Your assignment
Return all of the data verbatim, dropping any picture.

___ Records supplied ___

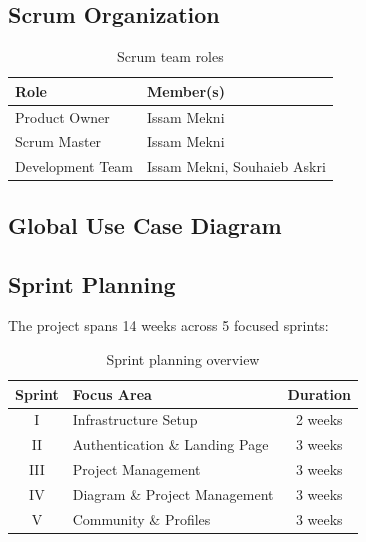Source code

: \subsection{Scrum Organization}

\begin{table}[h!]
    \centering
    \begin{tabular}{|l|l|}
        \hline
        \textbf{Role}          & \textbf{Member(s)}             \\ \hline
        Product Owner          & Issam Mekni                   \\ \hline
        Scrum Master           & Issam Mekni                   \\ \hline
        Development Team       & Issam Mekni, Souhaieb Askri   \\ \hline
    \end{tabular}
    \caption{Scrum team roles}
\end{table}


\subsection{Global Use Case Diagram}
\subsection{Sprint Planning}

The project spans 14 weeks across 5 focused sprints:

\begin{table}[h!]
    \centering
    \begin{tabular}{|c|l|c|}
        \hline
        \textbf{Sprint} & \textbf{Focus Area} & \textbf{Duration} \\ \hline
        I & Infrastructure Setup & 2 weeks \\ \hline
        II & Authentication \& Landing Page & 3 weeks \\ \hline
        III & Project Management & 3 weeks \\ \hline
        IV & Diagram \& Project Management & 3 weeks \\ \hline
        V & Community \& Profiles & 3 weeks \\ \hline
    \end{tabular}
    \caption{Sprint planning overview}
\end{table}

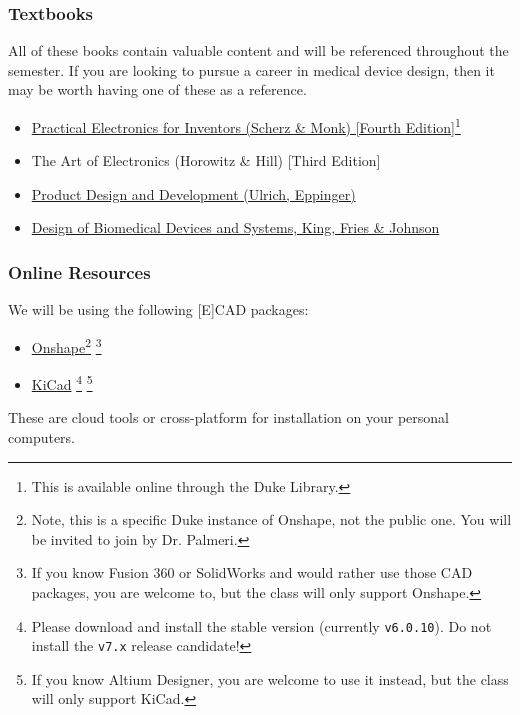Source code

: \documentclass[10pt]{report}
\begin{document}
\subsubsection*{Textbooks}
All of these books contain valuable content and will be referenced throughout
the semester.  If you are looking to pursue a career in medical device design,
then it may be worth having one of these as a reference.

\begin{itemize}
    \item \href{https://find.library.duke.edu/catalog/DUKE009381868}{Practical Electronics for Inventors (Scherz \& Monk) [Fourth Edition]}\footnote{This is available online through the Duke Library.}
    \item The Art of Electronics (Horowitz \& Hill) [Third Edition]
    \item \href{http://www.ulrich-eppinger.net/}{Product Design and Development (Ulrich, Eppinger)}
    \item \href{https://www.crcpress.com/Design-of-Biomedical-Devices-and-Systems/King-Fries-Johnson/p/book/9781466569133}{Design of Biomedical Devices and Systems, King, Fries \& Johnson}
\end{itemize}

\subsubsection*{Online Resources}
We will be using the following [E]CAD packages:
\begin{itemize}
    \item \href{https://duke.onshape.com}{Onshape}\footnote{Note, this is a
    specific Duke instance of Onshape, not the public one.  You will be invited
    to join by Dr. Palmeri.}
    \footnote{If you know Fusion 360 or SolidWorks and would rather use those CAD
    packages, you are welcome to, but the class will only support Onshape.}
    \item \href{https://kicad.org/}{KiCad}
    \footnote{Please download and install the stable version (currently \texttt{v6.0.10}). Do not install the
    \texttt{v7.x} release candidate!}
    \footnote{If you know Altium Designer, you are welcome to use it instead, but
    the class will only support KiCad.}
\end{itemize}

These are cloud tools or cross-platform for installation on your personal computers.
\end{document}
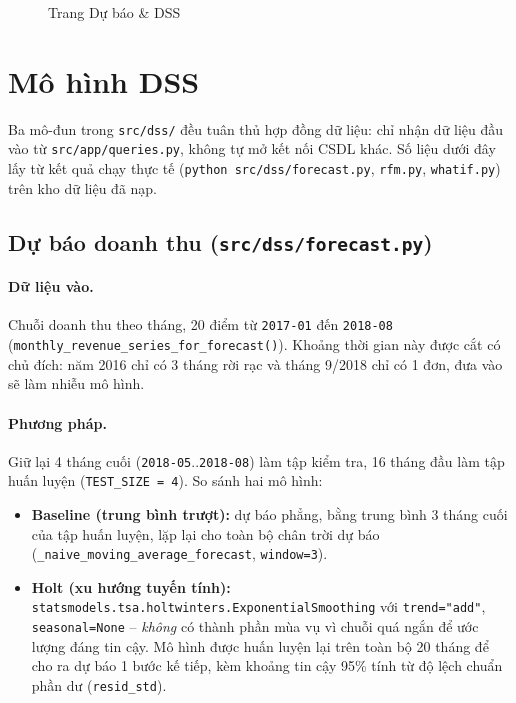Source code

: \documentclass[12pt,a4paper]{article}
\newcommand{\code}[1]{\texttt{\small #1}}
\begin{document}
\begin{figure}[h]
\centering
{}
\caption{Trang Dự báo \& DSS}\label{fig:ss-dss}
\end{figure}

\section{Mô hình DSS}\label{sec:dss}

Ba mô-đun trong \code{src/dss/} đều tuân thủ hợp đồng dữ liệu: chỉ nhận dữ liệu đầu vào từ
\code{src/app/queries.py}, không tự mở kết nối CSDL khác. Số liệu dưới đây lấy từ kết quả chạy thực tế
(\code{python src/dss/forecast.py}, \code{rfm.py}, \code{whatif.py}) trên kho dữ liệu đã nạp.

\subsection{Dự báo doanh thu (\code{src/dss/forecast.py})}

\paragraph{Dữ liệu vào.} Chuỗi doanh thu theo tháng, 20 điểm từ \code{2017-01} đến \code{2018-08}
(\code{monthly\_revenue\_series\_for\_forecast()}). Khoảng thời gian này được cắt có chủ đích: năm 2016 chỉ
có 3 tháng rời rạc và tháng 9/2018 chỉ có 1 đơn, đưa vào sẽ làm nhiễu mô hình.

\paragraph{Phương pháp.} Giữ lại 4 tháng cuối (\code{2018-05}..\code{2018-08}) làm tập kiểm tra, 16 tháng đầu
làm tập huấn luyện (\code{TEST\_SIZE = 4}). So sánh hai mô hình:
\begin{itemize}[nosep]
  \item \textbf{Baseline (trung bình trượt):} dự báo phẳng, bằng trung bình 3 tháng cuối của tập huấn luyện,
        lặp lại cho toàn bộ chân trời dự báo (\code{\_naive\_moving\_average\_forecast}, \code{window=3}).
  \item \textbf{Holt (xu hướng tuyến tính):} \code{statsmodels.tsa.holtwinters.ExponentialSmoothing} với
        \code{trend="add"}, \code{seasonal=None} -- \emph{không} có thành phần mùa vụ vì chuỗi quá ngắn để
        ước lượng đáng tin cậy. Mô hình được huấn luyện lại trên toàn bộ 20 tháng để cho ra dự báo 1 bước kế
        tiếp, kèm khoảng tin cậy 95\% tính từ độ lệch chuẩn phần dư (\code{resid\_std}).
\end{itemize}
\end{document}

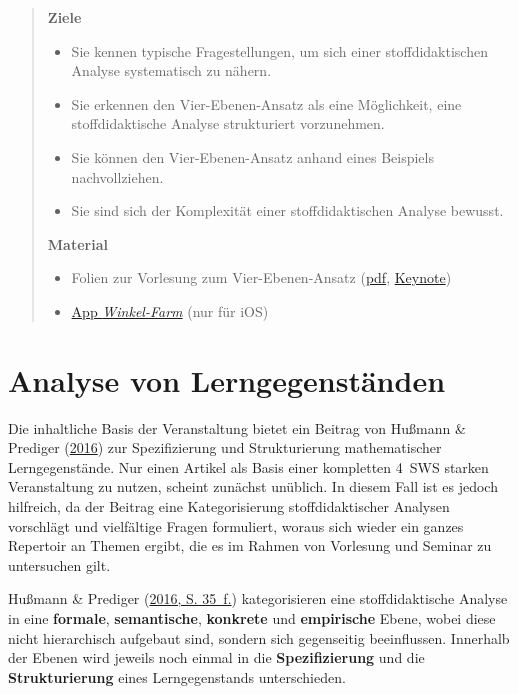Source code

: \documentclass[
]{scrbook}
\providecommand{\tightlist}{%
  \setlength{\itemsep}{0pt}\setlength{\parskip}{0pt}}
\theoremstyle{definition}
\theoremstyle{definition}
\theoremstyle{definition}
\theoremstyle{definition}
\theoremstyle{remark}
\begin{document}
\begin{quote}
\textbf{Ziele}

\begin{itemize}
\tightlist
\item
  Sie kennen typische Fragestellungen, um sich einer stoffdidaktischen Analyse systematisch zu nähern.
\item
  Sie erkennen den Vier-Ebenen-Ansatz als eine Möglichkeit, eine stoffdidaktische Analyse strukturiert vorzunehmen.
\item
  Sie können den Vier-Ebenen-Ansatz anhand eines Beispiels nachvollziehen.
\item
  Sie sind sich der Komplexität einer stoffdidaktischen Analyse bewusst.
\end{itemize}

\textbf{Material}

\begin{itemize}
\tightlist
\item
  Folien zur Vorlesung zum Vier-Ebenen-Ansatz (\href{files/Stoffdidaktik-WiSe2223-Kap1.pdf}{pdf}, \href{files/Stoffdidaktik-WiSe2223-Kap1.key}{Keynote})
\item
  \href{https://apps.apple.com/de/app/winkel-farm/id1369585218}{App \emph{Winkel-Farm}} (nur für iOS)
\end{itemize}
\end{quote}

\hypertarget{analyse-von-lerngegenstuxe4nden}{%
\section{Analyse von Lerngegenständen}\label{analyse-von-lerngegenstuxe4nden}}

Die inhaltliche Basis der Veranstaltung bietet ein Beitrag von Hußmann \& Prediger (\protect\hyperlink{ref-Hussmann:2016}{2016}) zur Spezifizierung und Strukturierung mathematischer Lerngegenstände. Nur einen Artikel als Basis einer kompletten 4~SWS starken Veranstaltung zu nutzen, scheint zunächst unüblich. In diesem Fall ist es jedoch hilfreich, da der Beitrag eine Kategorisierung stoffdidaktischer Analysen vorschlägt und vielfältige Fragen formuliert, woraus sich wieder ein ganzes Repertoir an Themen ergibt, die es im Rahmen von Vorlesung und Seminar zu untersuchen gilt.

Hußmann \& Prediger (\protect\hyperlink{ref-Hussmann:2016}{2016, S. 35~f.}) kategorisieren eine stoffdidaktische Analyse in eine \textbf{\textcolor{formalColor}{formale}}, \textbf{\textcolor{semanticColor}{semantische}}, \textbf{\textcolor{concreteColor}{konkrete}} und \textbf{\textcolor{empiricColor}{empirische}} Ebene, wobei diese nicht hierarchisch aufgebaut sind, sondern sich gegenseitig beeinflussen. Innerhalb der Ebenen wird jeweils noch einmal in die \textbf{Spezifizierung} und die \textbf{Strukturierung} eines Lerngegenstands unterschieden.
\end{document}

___

Written response
Source code

: \subsection{Scrum Organization}

\begin{table}[h!]
    \centering
    \begin{tabular}{|l|l|}
        \hline
        \textbf{Role}          & \textbf{Member(s)}             \\ \hline
        Product Owner          & Issam Mekni                   \\ \hline
        Scrum Master           & Issam Mekni                   \\ \hline
        Development Team       & Issam Mekni, Souhaieb Askri   \\ \hline
    \end{tabular}
    \caption{Scrum team roles}
\end{table}


\subsection{Global Use Case Diagram}
\subsection{Sprint Planning}

The project spans 14 weeks across 5 focused sprints:

\begin{table}[h!]
    \centering
    \begin{tabular}{|c|l|c|}
        \hline
        \textbf{Sprint} & \textbf{Focus Area} & \textbf{Duration} \\ \hline
        I & Infrastructure Setup & 2 weeks \\ \hline
        II & Authentication \& Landing Page & 3 weeks \\ \hline
        III & Project Management & 3 weeks \\ \hline
        IV & Diagram \& Project Management & 3 weeks \\ \hline
        V & Community \& Profiles & 3 weeks \\ \hline
    \end{tabular}
    \caption{Sprint planning overview}
\end{table}

Source code

: \documentclass[10pt]{report}
\begin{document}
\subsubsection*{Textbooks}
All of these books contain valuable content and will be referenced throughout
the semester.  If you are looking to pursue a career in medical device design,
then it may be worth having one of these as a reference.

\begin{itemize}
    \item \href{https://find.library.duke.edu/catalog/DUKE009381868}{Practical Electronics for Inventors (Scherz \& Monk) [Fourth Edition]}\footnote{This is available online through the Duke Library.}
    \item The Art of Electronics (Horowitz \& Hill) [Third Edition]
    \item \href{http://www.ulrich-eppinger.net/}{Product Design and Development (Ulrich, Eppinger)}
    \item \href{https://www.crcpress.com/Design-of-Biomedical-Devices-and-Systems/King-Fries-Johnson/p/book/9781466569133}{Design of Biomedical Devices and Systems, King, Fries \& Johnson}
\end{itemize}

\subsubsection*{Online Resources}
We will be using the following [E]CAD packages:
\begin{itemize}
    \item \href{https://duke.onshape.com}{Onshape}\footnote{Note, this is a
    specific Duke instance of Onshape, not the public one.  You will be invited
    to join by Dr. Palmeri.}
    \footnote{If you know Fusion 360 or SolidWorks and would rather use those CAD
    packages, you are welcome to, but the class will only support Onshape.}
    \item \href{https://kicad.org/}{KiCad}
    \footnote{Please download and install the stable version (currently \texttt{v6.0.10}). Do not install the
    \texttt{v7.x} release candidate!}
    \footnote{If you know Altium Designer, you are welcome to use it instead, but
    the class will only support KiCad.}
\end{itemize}

These are cloud tools or cross-platform for installation on your personal computers.
\end{document}
Source code

: \documentclass[12pt,a4paper]{article}
\newcommand{\code}[1]{\texttt{\small #1}}
\begin{document}
\begin{figure}[h]
\centering
{}
\caption{Trang Dự báo \& DSS}\label{fig:ss-dss}
\end{figure}

\section{Mô hình DSS}\label{sec:dss}

Ba mô-đun trong \code{src/dss/} đều tuân thủ hợp đồng dữ liệu: chỉ nhận dữ liệu đầu vào từ
\code{src/app/queries.py}, không tự mở kết nối CSDL khác. Số liệu dưới đây lấy từ kết quả chạy thực tế
(\code{python src/dss/forecast.py}, \code{rfm.py}, \code{whatif.py}) trên kho dữ liệu đã nạp.

\subsection{Dự báo doanh thu (\code{src/dss/forecast.py})}

\paragraph{Dữ liệu vào.} Chuỗi doanh thu theo tháng, 20 điểm từ \code{2017-01} đến \code{2018-08}
(\code{monthly\_revenue\_series\_for\_forecast()}). Khoảng thời gian này được cắt có chủ đích: năm 2016 chỉ
có 3 tháng rời rạc và tháng 9/2018 chỉ có 1 đơn, đưa vào sẽ làm nhiễu mô hình.

\paragraph{Phương pháp.} Giữ lại 4 tháng cuối (\code{2018-05}..\code{2018-08}) làm tập kiểm tra, 16 tháng đầu
làm tập huấn luyện (\code{TEST\_SIZE = 4}). So sánh hai mô hình:
\begin{itemize}[nosep]
  \item \textbf{Baseline (trung bình trượt):} dự báo phẳng, bằng trung bình 3 tháng cuối của tập huấn luyện,
        lặp lại cho toàn bộ chân trời dự báo (\code{\_naive\_moving\_average\_forecast}, \code{window=3}).
  \item \textbf{Holt (xu hướng tuyến tính):} \code{statsmodels.tsa.holtwinters.ExponentialSmoothing} với
        \code{trend="add"}, \code{seasonal=None} -- \emph{không} có thành phần mùa vụ vì chuỗi quá ngắn để
        ước lượng đáng tin cậy. Mô hình được huấn luyện lại trên toàn bộ 20 tháng để cho ra dự báo 1 bước kế
        tiếp, kèm khoảng tin cậy 95\% tính từ độ lệch chuẩn phần dư (\code{resid\_std}).
\end{itemize}
\end{document}

Source code

: \documentclass[
]{scrbook}
\providecommand{\tightlist}{%
  \setlength{\itemsep}{0pt}\setlength{\parskip}{0pt}}
\theoremstyle{definition}
\theoremstyle{definition}
\theoremstyle{definition}
\theoremstyle{definition}
\theoremstyle{remark}
\begin{document}
\begin{quote}
\textbf{Ziele}

\begin{itemize}
\tightlist
\item
  Sie kennen typische Fragestellungen, um sich einer stoffdidaktischen Analyse systematisch zu nähern.
\item
  Sie erkennen den Vier-Ebenen-Ansatz als eine Möglichkeit, eine stoffdidaktische Analyse strukturiert vorzunehmen.
\item
  Sie können den Vier-Ebenen-Ansatz anhand eines Beispiels nachvollziehen.
\item
  Sie sind sich der Komplexität einer stoffdidaktischen Analyse bewusst.
\end{itemize}

\textbf{Material}

\begin{itemize}
\tightlist
\item
  Folien zur Vorlesung zum Vier-Ebenen-Ansatz (\href{files/Stoffdidaktik-WiSe2223-Kap1.pdf}{pdf}, \href{files/Stoffdidaktik-WiSe2223-Kap1.key}{Keynote})
\item
  \href{https://apps.apple.com/de/app/winkel-farm/id1369585218}{App \emph{Winkel-Farm}} (nur für iOS)
\end{itemize}
\end{quote}

\hypertarget{analyse-von-lerngegenstuxe4nden}{%
\section{Analyse von Lerngegenständen}\label{analyse-von-lerngegenstuxe4nden}}

Die inhaltliche Basis der Veranstaltung bietet ein Beitrag von Hußmann \& Prediger (\protect\hyperlink{ref-Hussmann:2016}{2016}) zur Spezifizierung und Strukturierung mathematischer Lerngegenstände. Nur einen Artikel als Basis einer kompletten 4~SWS starken Veranstaltung zu nutzen, scheint zunächst unüblich. In diesem Fall ist es jedoch hilfreich, da der Beitrag eine Kategorisierung stoffdidaktischer Analysen vorschlägt und vielfältige Fragen formuliert, woraus sich wieder ein ganzes Repertoir an Themen ergibt, die es im Rahmen von Vorlesung und Seminar zu untersuchen gilt.

Hußmann \& Prediger (\protect\hyperlink{ref-Hussmann:2016}{2016, S. 35~f.}) kategorisieren eine stoffdidaktische Analyse in eine \textbf{\textcolor{formalColor}{formale}}, \textbf{\textcolor{semanticColor}{semantische}}, \textbf{\textcolor{concreteColor}{konkrete}} und \textbf{\textcolor{empiricColor}{empirische}} Ebene, wobei diese nicht hierarchisch aufgebaut sind, sondern sich gegenseitig beeinflussen. Innerhalb der Ebenen wird jeweils noch einmal in die \textbf{Spezifizierung} und die \textbf{Strukturierung} eines Lerngegenstands unterschieden.
\end{document}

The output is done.